Моя мама перехватила мой взгляд и посмотрела прямо в мои глаза.
– Тебе нельзя ненавидеть меня. – Она смягчила свое заявление легкой, кривой улыбкой. – Я подумала об этом и решила. Я слишком сильно люблю тебя. Тебе нельзя ненавидеть меня.
Мама всегда с легкостью говорила мне о своей любви. Даже когда она сама была почти ребенком, даже когда наша маленькая семья испытывала трудности, я всегда знала, что меня любят.

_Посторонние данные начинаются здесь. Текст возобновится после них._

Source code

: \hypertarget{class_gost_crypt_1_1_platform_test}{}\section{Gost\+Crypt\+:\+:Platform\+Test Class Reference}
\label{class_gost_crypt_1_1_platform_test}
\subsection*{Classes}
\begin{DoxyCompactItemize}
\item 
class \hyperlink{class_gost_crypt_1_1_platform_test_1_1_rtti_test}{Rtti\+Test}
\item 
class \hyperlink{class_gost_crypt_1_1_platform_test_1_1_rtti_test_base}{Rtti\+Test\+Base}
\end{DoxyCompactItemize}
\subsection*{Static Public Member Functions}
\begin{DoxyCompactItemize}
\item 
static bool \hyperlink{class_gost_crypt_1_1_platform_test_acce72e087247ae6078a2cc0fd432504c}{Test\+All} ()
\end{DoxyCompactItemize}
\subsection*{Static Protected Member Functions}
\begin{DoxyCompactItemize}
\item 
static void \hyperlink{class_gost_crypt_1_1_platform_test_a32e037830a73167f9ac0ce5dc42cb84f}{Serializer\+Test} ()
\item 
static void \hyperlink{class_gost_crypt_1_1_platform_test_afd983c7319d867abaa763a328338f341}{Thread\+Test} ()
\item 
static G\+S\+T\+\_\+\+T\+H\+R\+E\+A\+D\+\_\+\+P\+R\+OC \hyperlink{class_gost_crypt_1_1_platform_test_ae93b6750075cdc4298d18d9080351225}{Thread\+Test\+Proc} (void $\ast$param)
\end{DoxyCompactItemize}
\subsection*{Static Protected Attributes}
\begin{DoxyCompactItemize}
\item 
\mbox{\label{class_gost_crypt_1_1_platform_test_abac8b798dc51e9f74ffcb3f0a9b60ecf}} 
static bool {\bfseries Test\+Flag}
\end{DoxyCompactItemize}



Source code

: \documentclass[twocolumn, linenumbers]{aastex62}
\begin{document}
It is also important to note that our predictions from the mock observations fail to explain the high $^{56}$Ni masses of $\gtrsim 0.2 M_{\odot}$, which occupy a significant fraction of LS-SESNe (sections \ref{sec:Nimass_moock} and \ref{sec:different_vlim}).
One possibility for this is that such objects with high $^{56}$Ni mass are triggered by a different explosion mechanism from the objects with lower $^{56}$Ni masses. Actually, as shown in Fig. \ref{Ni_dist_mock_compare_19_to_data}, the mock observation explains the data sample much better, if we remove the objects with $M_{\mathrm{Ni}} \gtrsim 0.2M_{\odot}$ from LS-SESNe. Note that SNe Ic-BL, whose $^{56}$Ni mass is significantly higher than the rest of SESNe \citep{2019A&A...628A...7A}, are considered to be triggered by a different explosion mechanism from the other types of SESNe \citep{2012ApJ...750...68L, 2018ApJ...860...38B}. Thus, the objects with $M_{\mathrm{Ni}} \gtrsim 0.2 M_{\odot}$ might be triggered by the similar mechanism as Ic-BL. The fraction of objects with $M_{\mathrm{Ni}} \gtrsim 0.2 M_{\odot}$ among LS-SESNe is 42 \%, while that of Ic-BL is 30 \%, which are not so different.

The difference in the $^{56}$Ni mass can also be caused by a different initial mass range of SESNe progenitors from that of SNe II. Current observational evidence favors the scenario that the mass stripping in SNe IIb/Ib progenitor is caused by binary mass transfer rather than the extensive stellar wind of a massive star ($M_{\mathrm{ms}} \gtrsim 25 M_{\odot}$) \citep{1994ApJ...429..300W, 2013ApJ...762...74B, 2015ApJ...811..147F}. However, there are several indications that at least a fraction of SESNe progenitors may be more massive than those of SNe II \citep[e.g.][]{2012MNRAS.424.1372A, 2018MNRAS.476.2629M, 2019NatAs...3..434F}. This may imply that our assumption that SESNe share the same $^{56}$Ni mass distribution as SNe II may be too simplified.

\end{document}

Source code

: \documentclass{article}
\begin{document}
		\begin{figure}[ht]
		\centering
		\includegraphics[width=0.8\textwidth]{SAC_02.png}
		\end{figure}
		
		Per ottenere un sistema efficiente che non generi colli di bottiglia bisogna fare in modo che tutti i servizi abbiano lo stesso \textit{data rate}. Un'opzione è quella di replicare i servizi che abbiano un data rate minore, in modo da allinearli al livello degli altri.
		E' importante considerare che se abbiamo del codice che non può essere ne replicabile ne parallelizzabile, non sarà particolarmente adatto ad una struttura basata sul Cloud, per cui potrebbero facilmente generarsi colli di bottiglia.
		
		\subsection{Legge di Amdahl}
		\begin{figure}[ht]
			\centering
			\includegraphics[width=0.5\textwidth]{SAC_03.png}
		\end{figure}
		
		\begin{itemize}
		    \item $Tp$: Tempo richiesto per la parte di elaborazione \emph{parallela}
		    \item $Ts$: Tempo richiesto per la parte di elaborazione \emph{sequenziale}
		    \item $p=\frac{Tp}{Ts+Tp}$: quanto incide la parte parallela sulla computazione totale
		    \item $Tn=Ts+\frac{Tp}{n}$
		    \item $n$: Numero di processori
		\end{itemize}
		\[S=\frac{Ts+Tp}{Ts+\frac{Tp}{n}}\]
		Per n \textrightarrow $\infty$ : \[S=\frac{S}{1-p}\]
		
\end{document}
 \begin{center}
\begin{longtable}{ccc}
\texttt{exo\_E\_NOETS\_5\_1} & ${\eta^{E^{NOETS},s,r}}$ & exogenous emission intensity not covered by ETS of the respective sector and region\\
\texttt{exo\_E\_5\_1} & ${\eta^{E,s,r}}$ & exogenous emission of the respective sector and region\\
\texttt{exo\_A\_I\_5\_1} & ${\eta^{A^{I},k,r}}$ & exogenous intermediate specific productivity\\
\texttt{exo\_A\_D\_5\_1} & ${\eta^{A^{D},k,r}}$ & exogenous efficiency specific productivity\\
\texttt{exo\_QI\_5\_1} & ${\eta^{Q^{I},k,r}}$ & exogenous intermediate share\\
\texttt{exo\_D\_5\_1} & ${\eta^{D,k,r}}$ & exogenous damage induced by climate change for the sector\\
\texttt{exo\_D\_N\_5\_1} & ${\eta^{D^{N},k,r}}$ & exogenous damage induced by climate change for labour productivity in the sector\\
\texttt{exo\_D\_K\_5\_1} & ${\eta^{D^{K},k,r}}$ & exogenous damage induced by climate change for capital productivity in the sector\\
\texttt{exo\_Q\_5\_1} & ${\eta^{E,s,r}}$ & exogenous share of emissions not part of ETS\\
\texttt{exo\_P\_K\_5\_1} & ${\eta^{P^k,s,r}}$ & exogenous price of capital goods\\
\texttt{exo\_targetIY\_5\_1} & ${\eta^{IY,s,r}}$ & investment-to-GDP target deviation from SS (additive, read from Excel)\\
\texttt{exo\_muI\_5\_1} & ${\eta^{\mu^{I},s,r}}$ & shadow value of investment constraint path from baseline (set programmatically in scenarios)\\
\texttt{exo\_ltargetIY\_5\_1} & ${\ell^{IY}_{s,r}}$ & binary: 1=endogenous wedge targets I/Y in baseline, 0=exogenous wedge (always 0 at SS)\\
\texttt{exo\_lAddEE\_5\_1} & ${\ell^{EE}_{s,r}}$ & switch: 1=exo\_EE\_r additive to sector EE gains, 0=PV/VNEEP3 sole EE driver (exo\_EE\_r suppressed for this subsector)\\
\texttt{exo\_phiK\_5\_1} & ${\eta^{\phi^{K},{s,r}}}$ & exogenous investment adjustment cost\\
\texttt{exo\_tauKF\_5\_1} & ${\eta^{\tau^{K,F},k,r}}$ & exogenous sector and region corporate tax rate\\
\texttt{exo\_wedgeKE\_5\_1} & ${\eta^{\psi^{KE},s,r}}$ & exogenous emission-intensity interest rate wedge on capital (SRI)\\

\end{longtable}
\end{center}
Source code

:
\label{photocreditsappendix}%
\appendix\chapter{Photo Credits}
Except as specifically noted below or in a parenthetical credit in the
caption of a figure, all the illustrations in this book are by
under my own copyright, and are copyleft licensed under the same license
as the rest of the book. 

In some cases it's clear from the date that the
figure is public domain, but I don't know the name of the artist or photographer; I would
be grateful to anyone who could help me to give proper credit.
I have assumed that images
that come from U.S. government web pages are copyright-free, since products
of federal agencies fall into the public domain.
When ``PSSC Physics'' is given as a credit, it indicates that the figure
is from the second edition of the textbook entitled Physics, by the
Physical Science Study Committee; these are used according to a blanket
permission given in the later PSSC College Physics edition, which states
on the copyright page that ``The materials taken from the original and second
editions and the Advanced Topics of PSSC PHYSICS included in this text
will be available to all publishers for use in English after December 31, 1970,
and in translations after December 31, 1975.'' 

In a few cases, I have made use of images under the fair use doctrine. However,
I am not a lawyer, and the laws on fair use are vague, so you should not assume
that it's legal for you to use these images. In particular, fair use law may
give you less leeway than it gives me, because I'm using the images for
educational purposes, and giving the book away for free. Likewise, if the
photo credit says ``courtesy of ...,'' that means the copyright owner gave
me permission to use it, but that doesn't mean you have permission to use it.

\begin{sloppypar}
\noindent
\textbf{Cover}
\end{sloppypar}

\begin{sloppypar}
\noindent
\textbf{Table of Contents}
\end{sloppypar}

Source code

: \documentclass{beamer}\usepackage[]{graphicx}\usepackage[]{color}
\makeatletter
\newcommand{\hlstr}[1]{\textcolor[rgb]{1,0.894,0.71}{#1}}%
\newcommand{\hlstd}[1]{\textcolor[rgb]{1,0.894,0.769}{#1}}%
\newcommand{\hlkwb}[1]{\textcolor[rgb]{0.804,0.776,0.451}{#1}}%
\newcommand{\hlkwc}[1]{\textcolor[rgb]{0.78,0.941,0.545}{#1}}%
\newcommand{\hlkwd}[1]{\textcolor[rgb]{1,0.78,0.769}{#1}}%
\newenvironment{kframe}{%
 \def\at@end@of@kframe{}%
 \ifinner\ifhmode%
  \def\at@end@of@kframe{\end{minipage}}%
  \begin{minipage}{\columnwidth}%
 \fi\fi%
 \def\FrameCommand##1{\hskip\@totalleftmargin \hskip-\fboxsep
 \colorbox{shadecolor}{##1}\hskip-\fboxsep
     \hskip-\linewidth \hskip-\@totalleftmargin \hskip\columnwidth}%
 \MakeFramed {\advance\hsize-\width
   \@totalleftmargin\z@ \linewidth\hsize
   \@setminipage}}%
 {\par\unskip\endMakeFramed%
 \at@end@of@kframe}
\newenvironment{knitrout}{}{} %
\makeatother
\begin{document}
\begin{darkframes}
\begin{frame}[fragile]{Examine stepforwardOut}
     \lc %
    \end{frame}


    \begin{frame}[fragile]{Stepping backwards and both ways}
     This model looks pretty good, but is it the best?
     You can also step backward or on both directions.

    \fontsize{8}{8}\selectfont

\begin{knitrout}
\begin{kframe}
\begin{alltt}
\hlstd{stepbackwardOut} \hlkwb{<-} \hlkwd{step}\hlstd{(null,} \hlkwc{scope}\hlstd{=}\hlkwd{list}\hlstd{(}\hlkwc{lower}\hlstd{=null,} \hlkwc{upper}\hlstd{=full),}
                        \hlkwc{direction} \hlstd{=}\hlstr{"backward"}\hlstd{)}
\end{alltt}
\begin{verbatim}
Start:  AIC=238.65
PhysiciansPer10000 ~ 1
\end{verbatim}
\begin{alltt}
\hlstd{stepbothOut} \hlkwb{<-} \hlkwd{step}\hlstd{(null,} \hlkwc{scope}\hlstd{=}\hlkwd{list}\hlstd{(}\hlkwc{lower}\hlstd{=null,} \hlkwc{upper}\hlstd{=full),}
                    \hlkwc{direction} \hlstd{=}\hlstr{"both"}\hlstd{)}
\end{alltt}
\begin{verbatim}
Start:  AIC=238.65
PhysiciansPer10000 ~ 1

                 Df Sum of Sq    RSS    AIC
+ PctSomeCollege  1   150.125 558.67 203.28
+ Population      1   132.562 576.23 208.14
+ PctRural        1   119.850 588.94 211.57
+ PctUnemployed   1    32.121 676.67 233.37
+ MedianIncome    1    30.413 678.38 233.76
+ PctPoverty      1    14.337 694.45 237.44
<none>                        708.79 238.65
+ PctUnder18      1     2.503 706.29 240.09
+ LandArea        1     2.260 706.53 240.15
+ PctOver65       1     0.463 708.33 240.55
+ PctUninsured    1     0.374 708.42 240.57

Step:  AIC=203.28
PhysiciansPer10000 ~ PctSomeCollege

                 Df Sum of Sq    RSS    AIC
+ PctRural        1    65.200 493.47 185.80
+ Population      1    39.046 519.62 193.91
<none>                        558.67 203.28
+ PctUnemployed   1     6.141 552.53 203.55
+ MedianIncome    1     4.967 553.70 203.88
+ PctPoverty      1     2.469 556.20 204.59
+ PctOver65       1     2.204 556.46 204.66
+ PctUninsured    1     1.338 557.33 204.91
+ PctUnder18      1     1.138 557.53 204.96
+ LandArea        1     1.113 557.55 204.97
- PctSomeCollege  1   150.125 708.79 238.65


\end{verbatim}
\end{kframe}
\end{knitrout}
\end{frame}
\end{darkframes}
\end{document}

– А мне можно расстраиваться из-за того, что ты обманывала меня? – спросила я, отказываясь признавать, что мое горло превратилось в наждачную бумагу и защипало в глазах.
– Можно, – согласилась мама. – Ты можешь очень сильно расстраиваться из-за меня, а можешь забыть об этом на минуту и рассказать мне, что произошло на Королевском озере.
Ее слова застали меня врасплох, и на мгновение я задумалась: а если Кэмпбелл была права? Если это были кости Аны?
– Ты слышала об останках? – спросила я.
– Я созваниваюсь с Лилиан каждую неделю. Чтобы узнать, как ты.
У мамы с Лилиан были трудности в общении. У меня сложилось впечатление, что я должна была принять эти телефонные звонки за широкий жест с ее стороны, но как бы не так.
– Лилиан сказала, что это вы, девочки, обнаружили кости, – мама протянула руку и коснулась моего плеча. – Вряд ли это было весело, Сойер.
Я отступила назад от ее прикосновения.
– Кэмпбелл считает, что это могла быть Ана.